AIM OF THE TASK:
Read through the data, and wherever a line holds the word "licenses", write that line out.

(PROVIDED DATA)

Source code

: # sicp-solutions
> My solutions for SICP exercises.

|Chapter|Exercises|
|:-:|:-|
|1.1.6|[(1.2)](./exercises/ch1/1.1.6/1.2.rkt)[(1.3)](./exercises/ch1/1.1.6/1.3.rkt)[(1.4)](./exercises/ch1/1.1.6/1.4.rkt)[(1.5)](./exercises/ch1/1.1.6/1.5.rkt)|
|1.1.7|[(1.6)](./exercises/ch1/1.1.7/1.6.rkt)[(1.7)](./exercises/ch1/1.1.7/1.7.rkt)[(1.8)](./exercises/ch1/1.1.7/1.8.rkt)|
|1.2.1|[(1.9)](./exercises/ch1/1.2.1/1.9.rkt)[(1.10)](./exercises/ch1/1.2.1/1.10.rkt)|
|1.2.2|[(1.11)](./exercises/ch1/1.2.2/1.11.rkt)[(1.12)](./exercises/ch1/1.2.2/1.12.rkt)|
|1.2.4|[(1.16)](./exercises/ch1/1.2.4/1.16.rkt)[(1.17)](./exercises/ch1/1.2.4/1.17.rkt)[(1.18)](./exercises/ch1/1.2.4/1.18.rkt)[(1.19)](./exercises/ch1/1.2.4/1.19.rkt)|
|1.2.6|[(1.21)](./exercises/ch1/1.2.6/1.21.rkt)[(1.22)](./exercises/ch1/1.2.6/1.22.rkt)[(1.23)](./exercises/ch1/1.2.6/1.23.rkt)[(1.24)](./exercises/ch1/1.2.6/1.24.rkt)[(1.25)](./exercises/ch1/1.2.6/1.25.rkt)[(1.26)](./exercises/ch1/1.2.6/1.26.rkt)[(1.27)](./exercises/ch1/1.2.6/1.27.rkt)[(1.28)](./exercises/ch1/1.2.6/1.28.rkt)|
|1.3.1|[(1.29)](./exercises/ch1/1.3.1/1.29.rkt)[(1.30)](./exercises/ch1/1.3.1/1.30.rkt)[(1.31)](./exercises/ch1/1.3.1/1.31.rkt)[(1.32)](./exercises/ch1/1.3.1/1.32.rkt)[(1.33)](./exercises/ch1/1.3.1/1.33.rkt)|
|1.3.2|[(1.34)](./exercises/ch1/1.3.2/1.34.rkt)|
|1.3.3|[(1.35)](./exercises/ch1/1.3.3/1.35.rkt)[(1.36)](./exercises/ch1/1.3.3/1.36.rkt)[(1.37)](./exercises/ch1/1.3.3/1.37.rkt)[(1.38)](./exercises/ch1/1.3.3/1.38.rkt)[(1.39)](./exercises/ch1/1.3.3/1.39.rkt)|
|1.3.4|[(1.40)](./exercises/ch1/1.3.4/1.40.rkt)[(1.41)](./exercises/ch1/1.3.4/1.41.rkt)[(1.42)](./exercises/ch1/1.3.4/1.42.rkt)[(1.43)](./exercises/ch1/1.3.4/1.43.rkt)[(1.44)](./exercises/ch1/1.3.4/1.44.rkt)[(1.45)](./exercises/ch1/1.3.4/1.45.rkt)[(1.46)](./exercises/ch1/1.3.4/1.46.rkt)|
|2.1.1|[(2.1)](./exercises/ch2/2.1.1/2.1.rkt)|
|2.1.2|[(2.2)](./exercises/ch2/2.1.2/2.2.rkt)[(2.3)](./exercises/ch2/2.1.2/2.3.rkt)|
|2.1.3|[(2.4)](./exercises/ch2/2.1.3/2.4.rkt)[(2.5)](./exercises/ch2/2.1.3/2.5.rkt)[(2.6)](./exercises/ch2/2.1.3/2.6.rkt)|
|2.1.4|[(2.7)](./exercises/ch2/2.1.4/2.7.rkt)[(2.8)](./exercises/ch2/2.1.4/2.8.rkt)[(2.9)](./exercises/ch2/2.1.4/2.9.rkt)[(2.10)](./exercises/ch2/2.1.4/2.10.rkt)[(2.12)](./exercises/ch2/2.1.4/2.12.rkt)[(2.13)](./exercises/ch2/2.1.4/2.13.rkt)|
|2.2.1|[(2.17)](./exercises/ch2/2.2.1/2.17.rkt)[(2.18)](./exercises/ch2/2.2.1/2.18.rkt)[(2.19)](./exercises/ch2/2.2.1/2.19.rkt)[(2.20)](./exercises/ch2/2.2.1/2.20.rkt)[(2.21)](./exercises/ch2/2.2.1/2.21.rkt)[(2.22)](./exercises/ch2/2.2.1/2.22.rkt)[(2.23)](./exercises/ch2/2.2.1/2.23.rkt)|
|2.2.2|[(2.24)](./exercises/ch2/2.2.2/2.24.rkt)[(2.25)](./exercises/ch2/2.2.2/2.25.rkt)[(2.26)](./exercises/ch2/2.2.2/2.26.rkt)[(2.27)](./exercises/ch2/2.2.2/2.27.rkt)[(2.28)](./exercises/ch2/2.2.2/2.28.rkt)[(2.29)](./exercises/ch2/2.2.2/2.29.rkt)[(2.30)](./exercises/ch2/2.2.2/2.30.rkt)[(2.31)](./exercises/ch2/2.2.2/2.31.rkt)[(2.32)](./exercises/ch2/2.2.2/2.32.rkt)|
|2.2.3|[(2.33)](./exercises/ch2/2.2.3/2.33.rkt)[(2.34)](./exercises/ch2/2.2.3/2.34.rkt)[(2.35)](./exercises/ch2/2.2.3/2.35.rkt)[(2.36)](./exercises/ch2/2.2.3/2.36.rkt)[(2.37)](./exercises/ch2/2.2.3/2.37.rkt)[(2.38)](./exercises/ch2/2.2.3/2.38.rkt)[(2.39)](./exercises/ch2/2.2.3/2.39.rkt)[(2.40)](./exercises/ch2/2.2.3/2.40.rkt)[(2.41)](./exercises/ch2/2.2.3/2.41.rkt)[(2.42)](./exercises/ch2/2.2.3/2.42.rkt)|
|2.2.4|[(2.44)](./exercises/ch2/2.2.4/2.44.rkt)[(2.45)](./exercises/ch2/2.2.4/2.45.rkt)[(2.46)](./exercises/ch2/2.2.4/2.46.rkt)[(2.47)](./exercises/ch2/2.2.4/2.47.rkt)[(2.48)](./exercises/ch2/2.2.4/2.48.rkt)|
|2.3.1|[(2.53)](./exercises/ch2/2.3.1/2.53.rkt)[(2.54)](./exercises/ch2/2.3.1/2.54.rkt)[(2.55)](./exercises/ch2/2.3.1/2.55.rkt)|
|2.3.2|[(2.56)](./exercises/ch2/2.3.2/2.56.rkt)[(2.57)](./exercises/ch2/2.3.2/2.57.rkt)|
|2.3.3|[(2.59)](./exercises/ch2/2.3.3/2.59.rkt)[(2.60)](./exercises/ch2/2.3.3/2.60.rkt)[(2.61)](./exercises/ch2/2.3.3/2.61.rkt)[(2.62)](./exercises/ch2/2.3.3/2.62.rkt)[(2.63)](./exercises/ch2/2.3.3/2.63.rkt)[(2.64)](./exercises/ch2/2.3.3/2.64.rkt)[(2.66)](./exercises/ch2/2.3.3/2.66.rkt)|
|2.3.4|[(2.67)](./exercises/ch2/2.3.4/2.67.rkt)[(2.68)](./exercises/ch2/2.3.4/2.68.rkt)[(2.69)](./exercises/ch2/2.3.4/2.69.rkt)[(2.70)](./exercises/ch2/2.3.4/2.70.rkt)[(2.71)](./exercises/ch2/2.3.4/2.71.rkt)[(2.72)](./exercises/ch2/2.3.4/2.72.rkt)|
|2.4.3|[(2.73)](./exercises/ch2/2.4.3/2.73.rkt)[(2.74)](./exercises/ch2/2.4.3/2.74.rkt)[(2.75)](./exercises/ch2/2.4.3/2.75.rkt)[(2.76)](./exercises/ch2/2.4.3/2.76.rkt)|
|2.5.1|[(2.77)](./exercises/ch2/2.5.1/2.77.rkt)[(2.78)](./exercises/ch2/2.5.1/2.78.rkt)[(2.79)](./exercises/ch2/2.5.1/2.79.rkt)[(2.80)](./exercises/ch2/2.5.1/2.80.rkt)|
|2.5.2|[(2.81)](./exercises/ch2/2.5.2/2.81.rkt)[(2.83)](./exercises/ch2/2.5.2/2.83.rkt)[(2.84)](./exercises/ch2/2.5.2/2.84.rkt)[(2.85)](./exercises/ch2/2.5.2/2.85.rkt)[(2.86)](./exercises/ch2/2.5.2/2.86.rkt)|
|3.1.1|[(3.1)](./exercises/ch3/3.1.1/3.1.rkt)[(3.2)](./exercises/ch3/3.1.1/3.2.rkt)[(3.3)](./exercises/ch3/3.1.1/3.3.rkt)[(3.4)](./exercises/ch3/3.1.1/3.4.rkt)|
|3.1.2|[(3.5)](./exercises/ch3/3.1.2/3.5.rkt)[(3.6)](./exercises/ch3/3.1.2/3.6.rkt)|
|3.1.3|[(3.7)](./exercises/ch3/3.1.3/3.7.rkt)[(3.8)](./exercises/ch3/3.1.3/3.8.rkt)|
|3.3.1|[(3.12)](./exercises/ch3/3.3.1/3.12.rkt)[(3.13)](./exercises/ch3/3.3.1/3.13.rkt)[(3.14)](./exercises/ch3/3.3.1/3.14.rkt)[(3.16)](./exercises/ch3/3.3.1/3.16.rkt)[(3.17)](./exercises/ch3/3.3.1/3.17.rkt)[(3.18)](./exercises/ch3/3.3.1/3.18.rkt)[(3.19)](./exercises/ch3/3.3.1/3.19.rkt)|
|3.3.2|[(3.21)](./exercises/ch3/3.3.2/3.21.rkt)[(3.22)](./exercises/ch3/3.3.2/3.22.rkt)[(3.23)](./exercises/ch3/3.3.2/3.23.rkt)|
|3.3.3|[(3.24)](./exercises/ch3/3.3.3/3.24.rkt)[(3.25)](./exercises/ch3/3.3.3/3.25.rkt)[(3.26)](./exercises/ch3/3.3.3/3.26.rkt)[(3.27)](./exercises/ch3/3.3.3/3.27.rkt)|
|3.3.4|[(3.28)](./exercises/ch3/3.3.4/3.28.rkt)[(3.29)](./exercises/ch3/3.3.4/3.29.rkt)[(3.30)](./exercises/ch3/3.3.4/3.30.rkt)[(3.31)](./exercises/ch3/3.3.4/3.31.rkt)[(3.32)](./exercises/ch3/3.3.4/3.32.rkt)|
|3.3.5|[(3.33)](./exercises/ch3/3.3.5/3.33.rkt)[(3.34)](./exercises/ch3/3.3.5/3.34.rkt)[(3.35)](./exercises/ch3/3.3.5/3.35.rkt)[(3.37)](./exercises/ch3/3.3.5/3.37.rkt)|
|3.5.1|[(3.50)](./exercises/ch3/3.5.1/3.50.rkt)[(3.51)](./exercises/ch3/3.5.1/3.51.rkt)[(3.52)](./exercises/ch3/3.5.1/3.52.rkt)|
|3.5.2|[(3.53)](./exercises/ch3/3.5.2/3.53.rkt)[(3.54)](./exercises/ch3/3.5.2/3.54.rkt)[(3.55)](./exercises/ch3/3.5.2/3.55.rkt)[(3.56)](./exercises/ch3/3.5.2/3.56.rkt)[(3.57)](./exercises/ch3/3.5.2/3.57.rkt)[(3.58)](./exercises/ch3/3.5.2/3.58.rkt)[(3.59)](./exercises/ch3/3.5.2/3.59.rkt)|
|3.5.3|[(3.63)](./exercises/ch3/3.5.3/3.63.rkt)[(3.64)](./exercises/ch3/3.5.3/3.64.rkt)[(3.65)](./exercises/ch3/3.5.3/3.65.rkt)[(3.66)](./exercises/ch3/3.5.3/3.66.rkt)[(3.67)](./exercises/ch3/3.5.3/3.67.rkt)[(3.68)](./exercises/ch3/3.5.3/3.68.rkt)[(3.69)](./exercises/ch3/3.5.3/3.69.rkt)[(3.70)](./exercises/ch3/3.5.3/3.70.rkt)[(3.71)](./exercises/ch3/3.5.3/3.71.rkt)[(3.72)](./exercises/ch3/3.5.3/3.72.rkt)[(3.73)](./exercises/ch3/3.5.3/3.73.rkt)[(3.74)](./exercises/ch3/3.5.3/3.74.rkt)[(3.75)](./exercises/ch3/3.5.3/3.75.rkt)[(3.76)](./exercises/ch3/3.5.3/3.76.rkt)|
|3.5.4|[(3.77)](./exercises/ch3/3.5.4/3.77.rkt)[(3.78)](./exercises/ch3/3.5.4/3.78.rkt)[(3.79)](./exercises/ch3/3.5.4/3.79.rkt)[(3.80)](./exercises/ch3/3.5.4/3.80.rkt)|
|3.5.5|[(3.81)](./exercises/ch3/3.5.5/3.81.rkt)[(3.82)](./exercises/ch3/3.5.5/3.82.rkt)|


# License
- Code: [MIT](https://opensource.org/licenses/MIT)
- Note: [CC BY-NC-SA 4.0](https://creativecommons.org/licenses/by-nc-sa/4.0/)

(End PROVIDED DATA)

TASK RESULT:
- Code: [MIT](https://opensource.org/licenses/MIT)
- Note: [CC BY-NC-SA 4.0](https://creativecommons.org/licenses/by-nc-sa/4.0/)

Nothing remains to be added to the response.